- _Material shown_:
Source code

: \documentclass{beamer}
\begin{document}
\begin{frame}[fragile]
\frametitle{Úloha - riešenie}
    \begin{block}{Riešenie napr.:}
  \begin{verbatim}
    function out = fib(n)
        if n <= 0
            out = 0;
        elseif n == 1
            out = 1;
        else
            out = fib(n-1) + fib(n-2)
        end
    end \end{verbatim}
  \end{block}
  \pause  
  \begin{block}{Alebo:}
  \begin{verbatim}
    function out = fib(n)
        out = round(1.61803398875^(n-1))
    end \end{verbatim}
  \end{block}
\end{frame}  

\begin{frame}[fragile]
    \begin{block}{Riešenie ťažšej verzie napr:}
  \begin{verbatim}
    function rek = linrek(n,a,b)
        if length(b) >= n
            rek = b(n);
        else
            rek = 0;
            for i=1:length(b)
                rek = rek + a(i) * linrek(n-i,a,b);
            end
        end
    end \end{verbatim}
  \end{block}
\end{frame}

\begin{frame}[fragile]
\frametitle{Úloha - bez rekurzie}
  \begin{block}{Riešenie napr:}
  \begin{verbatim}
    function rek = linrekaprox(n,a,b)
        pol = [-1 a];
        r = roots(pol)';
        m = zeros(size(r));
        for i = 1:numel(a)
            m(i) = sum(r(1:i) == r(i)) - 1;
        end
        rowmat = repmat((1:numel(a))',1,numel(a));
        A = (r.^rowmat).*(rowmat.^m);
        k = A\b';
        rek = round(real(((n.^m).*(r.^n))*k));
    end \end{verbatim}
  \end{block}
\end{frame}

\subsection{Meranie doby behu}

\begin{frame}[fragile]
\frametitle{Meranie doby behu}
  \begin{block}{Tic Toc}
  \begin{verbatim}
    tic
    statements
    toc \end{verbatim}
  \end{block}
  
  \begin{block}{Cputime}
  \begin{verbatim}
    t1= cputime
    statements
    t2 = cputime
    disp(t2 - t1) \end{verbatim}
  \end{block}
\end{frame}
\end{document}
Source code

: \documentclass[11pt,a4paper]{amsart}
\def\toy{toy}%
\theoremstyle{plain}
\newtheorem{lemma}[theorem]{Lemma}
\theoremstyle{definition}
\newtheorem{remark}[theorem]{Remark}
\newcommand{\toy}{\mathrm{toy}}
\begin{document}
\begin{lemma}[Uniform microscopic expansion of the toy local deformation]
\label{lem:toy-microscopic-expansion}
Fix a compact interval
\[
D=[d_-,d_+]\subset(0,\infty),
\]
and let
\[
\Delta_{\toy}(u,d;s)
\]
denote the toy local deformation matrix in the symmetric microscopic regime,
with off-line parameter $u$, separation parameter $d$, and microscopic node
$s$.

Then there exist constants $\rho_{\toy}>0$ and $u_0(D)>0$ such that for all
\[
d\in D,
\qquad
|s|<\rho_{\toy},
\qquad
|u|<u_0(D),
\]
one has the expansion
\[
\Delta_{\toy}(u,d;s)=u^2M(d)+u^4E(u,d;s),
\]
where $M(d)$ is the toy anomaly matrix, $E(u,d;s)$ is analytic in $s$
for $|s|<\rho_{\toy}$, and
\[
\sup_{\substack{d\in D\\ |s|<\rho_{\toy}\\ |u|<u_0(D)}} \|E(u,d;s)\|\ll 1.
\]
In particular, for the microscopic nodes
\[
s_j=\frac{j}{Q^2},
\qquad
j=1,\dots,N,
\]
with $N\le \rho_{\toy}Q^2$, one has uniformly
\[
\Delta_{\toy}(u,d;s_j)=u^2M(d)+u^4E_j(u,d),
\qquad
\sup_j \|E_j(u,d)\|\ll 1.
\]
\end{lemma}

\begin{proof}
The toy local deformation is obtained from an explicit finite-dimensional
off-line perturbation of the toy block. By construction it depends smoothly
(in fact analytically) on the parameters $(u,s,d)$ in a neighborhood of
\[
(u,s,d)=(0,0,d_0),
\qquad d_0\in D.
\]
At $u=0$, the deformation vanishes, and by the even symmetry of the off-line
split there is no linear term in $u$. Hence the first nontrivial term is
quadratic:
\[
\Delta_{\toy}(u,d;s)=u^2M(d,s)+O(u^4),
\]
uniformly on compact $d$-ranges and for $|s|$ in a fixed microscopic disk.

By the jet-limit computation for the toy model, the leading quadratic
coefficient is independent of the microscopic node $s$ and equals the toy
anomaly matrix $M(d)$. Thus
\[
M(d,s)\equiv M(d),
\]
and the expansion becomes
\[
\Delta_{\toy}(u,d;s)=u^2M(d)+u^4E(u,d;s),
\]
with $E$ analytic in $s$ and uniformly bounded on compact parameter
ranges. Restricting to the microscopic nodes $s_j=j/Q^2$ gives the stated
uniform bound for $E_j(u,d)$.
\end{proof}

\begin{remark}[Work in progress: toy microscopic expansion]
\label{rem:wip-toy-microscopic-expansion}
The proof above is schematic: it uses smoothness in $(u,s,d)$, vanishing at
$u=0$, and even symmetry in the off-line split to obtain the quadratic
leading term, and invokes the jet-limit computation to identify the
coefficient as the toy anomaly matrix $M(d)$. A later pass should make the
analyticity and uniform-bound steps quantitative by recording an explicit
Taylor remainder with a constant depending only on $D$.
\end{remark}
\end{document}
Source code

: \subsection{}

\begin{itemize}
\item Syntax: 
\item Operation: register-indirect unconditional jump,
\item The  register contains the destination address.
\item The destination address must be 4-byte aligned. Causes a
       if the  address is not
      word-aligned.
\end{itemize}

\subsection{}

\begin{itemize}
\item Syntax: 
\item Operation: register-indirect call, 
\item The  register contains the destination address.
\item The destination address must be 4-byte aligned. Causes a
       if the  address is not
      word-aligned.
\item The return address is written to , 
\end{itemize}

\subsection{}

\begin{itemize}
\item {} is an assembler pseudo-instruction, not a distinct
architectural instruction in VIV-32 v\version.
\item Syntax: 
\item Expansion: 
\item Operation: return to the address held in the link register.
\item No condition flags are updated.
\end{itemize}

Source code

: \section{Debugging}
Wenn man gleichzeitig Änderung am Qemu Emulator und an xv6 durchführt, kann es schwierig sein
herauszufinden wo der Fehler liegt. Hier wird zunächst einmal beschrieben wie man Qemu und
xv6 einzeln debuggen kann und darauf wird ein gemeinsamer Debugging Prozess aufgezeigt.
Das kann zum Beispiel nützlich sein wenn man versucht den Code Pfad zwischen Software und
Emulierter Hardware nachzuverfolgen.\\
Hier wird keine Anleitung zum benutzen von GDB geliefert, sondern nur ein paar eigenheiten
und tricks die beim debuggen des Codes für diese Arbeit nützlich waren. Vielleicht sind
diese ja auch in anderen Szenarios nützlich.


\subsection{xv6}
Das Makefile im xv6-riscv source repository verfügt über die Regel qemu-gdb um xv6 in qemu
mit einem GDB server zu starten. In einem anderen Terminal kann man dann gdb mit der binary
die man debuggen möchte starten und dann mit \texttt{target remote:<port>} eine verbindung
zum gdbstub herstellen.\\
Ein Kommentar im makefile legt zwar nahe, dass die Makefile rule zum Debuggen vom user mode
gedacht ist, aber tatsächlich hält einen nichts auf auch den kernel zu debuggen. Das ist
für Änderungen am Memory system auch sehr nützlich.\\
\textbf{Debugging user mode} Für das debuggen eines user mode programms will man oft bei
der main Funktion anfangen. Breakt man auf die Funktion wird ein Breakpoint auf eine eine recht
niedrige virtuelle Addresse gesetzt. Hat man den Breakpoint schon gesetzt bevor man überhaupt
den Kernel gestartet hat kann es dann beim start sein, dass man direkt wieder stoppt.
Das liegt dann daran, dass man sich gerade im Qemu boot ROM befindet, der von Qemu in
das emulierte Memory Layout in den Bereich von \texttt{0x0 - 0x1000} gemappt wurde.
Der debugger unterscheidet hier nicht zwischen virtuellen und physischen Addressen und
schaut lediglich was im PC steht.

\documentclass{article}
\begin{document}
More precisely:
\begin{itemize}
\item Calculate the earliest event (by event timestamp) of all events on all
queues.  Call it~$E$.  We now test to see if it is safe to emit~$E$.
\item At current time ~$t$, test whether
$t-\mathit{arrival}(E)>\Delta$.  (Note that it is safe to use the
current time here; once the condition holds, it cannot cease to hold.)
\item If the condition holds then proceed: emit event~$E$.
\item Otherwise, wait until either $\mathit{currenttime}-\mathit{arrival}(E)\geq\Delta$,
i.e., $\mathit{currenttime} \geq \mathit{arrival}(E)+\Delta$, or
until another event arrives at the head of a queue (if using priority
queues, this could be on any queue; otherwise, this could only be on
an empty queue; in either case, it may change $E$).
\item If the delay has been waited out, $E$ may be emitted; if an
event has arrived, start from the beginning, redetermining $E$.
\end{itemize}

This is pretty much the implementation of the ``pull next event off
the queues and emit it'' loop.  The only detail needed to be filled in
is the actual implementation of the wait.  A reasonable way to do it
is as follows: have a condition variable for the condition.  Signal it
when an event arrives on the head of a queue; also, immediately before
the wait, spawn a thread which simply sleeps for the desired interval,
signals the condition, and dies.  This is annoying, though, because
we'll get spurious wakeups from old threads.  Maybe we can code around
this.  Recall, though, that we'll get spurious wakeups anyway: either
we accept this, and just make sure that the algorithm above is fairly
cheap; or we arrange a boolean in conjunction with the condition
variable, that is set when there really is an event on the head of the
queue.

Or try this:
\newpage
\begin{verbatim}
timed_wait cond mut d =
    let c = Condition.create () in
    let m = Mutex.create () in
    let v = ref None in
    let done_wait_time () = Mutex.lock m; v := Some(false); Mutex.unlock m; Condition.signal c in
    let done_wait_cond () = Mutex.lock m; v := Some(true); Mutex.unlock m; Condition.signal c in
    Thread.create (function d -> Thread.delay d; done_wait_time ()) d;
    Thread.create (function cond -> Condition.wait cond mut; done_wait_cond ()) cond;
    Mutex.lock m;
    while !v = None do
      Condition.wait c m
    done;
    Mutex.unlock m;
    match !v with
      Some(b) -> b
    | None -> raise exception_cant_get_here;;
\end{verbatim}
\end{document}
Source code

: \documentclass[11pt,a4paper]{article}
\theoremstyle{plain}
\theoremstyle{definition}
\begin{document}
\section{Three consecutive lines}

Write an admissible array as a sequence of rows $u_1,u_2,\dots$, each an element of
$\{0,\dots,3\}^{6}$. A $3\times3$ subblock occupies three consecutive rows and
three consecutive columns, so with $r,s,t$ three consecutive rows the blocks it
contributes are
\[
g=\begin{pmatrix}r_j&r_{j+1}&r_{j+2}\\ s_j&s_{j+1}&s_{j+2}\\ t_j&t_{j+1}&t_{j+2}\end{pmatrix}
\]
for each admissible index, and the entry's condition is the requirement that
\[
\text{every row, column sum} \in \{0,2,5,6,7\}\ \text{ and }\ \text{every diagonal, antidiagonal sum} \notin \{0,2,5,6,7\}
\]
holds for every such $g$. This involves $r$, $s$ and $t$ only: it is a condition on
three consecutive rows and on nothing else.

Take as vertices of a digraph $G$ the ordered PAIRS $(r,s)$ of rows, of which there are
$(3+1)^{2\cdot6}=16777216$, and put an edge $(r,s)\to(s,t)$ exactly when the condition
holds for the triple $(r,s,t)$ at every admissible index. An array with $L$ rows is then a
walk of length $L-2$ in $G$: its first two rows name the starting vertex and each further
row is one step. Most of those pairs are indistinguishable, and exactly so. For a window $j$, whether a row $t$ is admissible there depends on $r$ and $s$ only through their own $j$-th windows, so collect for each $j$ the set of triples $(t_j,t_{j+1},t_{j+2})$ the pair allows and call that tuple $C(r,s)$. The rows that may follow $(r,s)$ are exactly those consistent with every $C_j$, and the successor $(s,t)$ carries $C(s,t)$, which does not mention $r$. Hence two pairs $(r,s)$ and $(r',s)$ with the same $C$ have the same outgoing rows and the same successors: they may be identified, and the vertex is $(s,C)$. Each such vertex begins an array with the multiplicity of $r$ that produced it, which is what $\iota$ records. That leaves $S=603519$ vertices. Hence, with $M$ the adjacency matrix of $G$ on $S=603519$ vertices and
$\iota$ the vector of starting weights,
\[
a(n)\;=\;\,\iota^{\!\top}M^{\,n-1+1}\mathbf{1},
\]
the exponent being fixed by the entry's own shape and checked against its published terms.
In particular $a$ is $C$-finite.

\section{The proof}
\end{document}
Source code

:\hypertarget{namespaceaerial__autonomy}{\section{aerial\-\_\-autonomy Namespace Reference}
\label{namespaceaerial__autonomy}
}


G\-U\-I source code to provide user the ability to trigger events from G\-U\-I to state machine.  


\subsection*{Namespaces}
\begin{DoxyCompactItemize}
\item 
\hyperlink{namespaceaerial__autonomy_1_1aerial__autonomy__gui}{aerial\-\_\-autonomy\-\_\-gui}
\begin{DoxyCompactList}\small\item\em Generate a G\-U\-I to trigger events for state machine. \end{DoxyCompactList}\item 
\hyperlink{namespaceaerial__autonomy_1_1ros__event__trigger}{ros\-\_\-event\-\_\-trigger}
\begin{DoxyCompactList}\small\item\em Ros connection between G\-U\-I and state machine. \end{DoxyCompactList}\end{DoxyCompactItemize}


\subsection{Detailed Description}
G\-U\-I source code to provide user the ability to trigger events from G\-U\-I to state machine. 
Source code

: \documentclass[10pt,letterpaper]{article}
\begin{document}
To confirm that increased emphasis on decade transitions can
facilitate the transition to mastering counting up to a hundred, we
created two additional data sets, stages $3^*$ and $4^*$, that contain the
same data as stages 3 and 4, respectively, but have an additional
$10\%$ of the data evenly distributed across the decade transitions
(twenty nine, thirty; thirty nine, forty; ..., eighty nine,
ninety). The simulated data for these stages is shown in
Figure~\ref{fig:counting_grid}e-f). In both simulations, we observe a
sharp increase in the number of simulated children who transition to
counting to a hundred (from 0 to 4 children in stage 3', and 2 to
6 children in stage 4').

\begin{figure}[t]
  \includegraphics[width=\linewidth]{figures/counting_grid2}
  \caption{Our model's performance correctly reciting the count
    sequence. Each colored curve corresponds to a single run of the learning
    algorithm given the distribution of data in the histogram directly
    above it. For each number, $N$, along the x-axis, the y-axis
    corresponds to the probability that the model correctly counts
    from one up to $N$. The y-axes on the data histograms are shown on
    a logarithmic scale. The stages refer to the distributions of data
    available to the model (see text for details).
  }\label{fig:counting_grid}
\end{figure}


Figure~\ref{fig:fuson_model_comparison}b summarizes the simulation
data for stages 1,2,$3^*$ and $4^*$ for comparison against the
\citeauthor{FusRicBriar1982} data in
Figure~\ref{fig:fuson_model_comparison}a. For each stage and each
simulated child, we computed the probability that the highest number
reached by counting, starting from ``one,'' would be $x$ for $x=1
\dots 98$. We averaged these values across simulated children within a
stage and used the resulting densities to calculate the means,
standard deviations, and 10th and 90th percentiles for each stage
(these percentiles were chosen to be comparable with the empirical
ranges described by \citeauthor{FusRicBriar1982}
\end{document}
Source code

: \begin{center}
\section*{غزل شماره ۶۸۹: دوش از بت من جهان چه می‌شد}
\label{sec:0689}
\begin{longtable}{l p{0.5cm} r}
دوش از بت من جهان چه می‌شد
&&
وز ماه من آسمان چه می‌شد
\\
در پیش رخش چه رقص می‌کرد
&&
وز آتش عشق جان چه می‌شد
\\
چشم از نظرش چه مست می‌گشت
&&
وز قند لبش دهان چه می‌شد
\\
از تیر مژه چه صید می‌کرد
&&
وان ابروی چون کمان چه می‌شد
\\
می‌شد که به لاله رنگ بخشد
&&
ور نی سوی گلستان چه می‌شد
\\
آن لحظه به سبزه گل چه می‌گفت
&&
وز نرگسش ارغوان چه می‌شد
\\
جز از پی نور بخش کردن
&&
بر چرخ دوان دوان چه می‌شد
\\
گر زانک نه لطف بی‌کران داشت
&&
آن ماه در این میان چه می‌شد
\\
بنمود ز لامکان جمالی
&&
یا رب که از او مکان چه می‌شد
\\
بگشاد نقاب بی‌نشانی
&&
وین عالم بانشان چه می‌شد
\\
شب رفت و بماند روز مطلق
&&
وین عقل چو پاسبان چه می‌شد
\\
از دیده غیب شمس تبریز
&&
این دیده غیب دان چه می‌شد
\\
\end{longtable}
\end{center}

- _Prompt_: Find the line with "Hier wird keine" in the material above. Reproduce it and each line after it up to and including the line with "zum gdbstub herstellen.\\".

- _Written answer_:
Hier wird keine Anleitung zum benutzen von GDB geliefert, sondern nur ein paar eigenheiten
und tricks die beim debuggen des Codes für diese Arbeit nützlich waren. Vielleicht sind
diese ja auch in anderen Szenarios nützlich.


\subsection{xv6}
Das Makefile im xv6-riscv source repository verfügt über die Regel qemu-gdb um xv6 in qemu
mit einem GDB server zu starten. In einem anderen Terminal kann man dann gdb mit der binary
die man debuggen möchte starten und dann mit \texttt{target remote:<port>} eine verbindung
zum gdbstub herstellen.\\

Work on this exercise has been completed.